AVAILABLE DATA
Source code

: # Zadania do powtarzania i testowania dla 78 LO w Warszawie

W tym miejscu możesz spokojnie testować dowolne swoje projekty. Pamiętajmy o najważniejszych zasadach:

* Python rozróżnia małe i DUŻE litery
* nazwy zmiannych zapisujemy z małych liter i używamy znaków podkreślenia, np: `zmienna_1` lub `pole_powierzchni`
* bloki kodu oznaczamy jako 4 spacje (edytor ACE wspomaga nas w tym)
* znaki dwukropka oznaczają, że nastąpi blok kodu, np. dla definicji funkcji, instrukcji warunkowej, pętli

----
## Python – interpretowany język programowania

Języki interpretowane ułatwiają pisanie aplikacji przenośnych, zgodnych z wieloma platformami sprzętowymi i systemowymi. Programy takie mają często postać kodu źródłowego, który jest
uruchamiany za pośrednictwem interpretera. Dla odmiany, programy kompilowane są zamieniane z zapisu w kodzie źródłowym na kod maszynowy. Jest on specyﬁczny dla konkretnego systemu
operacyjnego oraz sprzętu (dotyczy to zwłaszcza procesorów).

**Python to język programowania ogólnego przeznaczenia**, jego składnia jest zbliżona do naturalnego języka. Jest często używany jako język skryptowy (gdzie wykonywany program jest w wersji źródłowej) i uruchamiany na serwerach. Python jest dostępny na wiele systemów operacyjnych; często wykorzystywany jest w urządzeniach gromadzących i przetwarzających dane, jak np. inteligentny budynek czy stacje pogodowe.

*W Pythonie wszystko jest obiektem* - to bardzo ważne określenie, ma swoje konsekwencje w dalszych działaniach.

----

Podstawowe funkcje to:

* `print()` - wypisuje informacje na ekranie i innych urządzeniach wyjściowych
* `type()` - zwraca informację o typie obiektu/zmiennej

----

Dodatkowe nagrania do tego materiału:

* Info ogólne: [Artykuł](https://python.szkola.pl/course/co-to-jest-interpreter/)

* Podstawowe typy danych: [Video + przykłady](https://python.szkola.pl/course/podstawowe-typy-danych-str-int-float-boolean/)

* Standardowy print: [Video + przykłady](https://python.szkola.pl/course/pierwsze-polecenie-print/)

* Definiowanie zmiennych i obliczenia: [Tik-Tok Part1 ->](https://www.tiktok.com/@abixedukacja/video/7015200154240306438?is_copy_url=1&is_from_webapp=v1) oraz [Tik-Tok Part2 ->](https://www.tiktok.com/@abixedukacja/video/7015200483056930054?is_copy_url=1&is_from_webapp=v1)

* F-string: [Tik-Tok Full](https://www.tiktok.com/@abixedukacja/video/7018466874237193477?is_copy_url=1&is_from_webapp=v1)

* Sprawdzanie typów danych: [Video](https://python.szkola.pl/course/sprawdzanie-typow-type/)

---

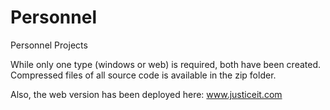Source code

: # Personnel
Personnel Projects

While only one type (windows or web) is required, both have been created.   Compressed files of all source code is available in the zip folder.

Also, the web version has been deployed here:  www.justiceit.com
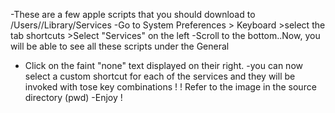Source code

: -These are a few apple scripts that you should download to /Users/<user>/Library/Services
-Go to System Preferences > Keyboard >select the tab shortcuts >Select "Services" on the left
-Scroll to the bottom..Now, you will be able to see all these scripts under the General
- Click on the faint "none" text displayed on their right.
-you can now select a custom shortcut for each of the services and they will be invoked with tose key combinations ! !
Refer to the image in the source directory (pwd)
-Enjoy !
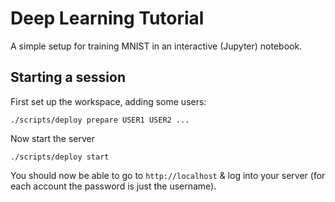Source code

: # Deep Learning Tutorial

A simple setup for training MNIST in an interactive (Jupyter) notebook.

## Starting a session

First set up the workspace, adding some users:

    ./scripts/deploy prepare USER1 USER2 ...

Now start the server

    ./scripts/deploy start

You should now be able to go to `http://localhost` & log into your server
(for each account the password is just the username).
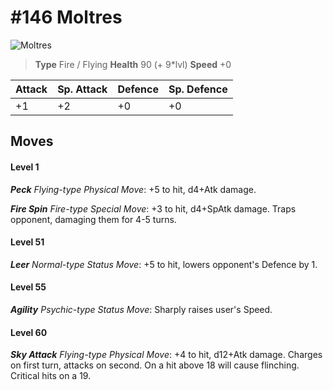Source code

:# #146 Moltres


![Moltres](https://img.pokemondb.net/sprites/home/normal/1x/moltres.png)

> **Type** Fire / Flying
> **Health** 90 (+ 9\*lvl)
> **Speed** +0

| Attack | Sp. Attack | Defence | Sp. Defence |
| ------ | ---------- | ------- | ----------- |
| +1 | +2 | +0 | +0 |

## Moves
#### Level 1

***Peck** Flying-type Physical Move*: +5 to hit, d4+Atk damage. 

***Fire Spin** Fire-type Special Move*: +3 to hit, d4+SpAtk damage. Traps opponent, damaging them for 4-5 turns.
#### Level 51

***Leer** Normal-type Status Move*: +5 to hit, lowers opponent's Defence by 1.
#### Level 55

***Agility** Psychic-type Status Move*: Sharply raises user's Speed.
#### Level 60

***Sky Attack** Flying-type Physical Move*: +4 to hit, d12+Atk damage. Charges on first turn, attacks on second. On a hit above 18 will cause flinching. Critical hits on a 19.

TASK DETAILS
In the listing above, which lines include the string "Speed"? Return every one of them.

PROBLEM SOLUTION
> **Speed** +0
***Agility** Psychic-type Status Move*: Sharply raises user's Speed.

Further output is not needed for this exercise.